(Pictures paired with source code)
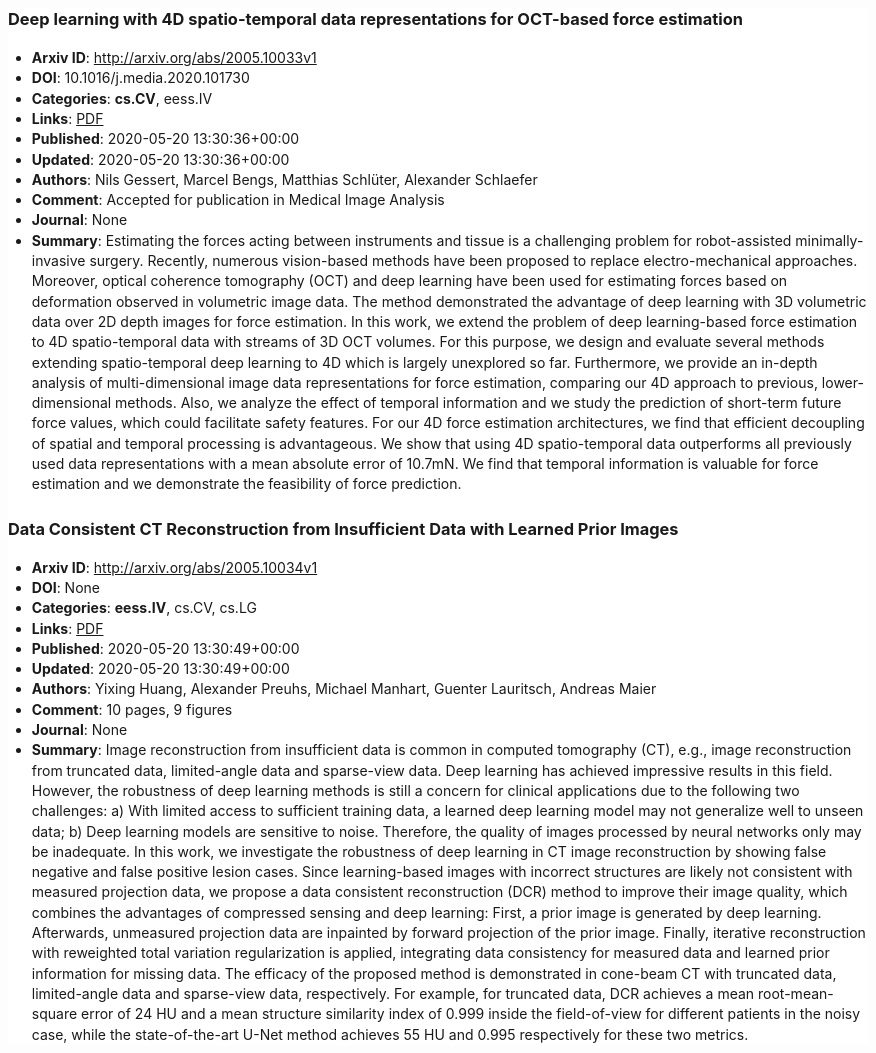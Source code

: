 

### Deep learning with 4D spatio-temporal data representations for OCT-based force estimation
- **Arxiv ID**: http://arxiv.org/abs/2005.10033v1
- **DOI**: 10.1016/j.media.2020.101730
- **Categories**: **cs.CV**, eess.IV
- **Links**: [PDF](http://arxiv.org/pdf/2005.10033v1)
- **Published**: 2020-05-20 13:30:36+00:00
- **Updated**: 2020-05-20 13:30:36+00:00
- **Authors**: Nils Gessert, Marcel Bengs, Matthias Schlüter, Alexander Schlaefer
- **Comment**: Accepted for publication in Medical Image Analysis
- **Journal**: None
- **Summary**: Estimating the forces acting between instruments and tissue is a challenging problem for robot-assisted minimally-invasive surgery. Recently, numerous vision-based methods have been proposed to replace electro-mechanical approaches. Moreover, optical coherence tomography (OCT) and deep learning have been used for estimating forces based on deformation observed in volumetric image data. The method demonstrated the advantage of deep learning with 3D volumetric data over 2D depth images for force estimation. In this work, we extend the problem of deep learning-based force estimation to 4D spatio-temporal data with streams of 3D OCT volumes. For this purpose, we design and evaluate several methods extending spatio-temporal deep learning to 4D which is largely unexplored so far. Furthermore, we provide an in-depth analysis of multi-dimensional image data representations for force estimation, comparing our 4D approach to previous, lower-dimensional methods. Also, we analyze the effect of temporal information and we study the prediction of short-term future force values, which could facilitate safety features. For our 4D force estimation architectures, we find that efficient decoupling of spatial and temporal processing is advantageous. We show that using 4D spatio-temporal data outperforms all previously used data representations with a mean absolute error of 10.7mN. We find that temporal information is valuable for force estimation and we demonstrate the feasibility of force prediction.



### Data Consistent CT Reconstruction from Insufficient Data with Learned Prior Images
- **Arxiv ID**: http://arxiv.org/abs/2005.10034v1
- **DOI**: None
- **Categories**: **eess.IV**, cs.CV, cs.LG
- **Links**: [PDF](http://arxiv.org/pdf/2005.10034v1)
- **Published**: 2020-05-20 13:30:49+00:00
- **Updated**: 2020-05-20 13:30:49+00:00
- **Authors**: Yixing Huang, Alexander Preuhs, Michael Manhart, Guenter Lauritsch, Andreas Maier
- **Comment**: 10 pages, 9 figures
- **Journal**: None
- **Summary**: Image reconstruction from insufficient data is common in computed tomography (CT), e.g., image reconstruction from truncated data, limited-angle data and sparse-view data. Deep learning has achieved impressive results in this field. However, the robustness of deep learning methods is still a concern for clinical applications due to the following two challenges: a) With limited access to sufficient training data, a learned deep learning model may not generalize well to unseen data; b) Deep learning models are sensitive to noise. Therefore, the quality of images processed by neural networks only may be inadequate. In this work, we investigate the robustness of deep learning in CT image reconstruction by showing false negative and false positive lesion cases. Since learning-based images with incorrect structures are likely not consistent with measured projection data, we propose a data consistent reconstruction (DCR) method to improve their image quality, which combines the advantages of compressed sensing and deep learning: First, a prior image is generated by deep learning. Afterwards, unmeasured projection data are inpainted by forward projection of the prior image. Finally, iterative reconstruction with reweighted total variation regularization is applied, integrating data consistency for measured data and learned prior information for missing data. The efficacy of the proposed method is demonstrated in cone-beam CT with truncated data, limited-angle data and sparse-view data, respectively. For example, for truncated data, DCR achieves a mean root-mean-square error of 24 HU and a mean structure similarity index of 0.999 inside the field-of-view for different patients in the noisy case, while the state-of-the-art U-Net method achieves 55 HU and 0.995 respectively for these two metrics.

PROMPT | Leave every image out and retype the entries above word for word.

EXPECTED ANSWER |
Source code

: 

### Deep learning with 4D spatio-temporal data representations for OCT-based force estimation
- **Arxiv ID**: http://arxiv.org/abs/2005.10033v1
- **DOI**: 10.1016/j.media.2020.101730
- **Categories**: **cs.CV**, eess.IV
- **Links**: [PDF](http://arxiv.org/pdf/2005.10033v1)
- **Published**: 2020-05-20 13:30:36+00:00
- **Updated**: 2020-05-20 13:30:36+00:00
- **Authors**: Nils Gessert, Marcel Bengs, Matthias Schlüter, Alexander Schlaefer
- **Comment**: Accepted for publication in Medical Image Analysis
- **Journal**: None
- **Summary**: Estimating the forces acting between instruments and tissue is a challenging problem for robot-assisted minimally-invasive surgery. Recently, numerous vision-based methods have been proposed to replace electro-mechanical approaches. Moreover, optical coherence tomography (OCT) and deep learning have been used for estimating forces based on deformation observed in volumetric image data. The method demonstrated the advantage of deep learning with 3D volumetric data over 2D depth images for force estimation. In this work, we extend the problem of deep learning-based force estimation to 4D spatio-temporal data with streams of 3D OCT volumes. For this purpose, we design and evaluate several methods extending spatio-temporal deep learning to 4D which is largely unexplored so far. Furthermore, we provide an in-depth analysis of multi-dimensional image data representations for force estimation, comparing our 4D approach to previous, lower-dimensional methods. Also, we analyze the effect of temporal information and we study the prediction of short-term future force values, which could facilitate safety features. For our 4D force estimation architectures, we find that efficient decoupling of spatial and temporal processing is advantageous. We show that using 4D spatio-temporal data outperforms all previously used data representations with a mean absolute error of 10.7mN. We find that temporal information is valuable for force estimation and we demonstrate the feasibility of force prediction.



### Data Consistent CT Reconstruction from Insufficient Data with Learned Prior Images
- **Arxiv ID**: http://arxiv.org/abs/2005.10034v1
- **DOI**: None
- **Categories**: **eess.IV**, cs.CV, cs.LG
- **Links**: [PDF](http://arxiv.org/pdf/2005.10034v1)
- **Published**: 2020-05-20 13:30:49+00:00
- **Updated**: 2020-05-20 13:30:49+00:00
- **Authors**: Yixing Huang, Alexander Preuhs, Michael Manhart, Guenter Lauritsch, Andreas Maier
- **Comment**: 10 pages, 9 figures
- **Journal**: None
- **Summary**: Image reconstruction from insufficient data is common in computed tomography (CT), e.g., image reconstruction from truncated data, limited-angle data and sparse-view data. Deep learning has achieved impressive results in this field. However, the robustness of deep learning methods is still a concern for clinical applications due to the following two challenges: a) With limited access to sufficient training data, a learned deep learning model may not generalize well to unseen data; b) Deep learning models are sensitive to noise. Therefore, the quality of images processed by neural networks only may be inadequate. In this work, we investigate the robustness of deep learning in CT image reconstruction by showing false negative and false positive lesion cases. Since learning-based images with incorrect structures are likely not consistent with measured projection data, we propose a data consistent reconstruction (DCR) method to improve their image quality, which combines the advantages of compressed sensing and deep learning: First, a prior image is generated by deep learning. Afterwards, unmeasured projection data are inpainted by forward projection of the prior image. Finally, iterative reconstruction with reweighted total variation regularization is applied, integrating data consistency for measured data and learned prior information for missing data. The efficacy of the proposed method is demonstrated in cone-beam CT with truncated data, limited-angle data and sparse-view data, respectively. For example, for truncated data, DCR achieves a mean root-mean-square error of 24 HU and a mean structure similarity index of 0.999 inside the field-of-view for different patients in the noisy case, while the state-of-the-art U-Net method achieves 55 HU and 0.995 respectively for these two metrics.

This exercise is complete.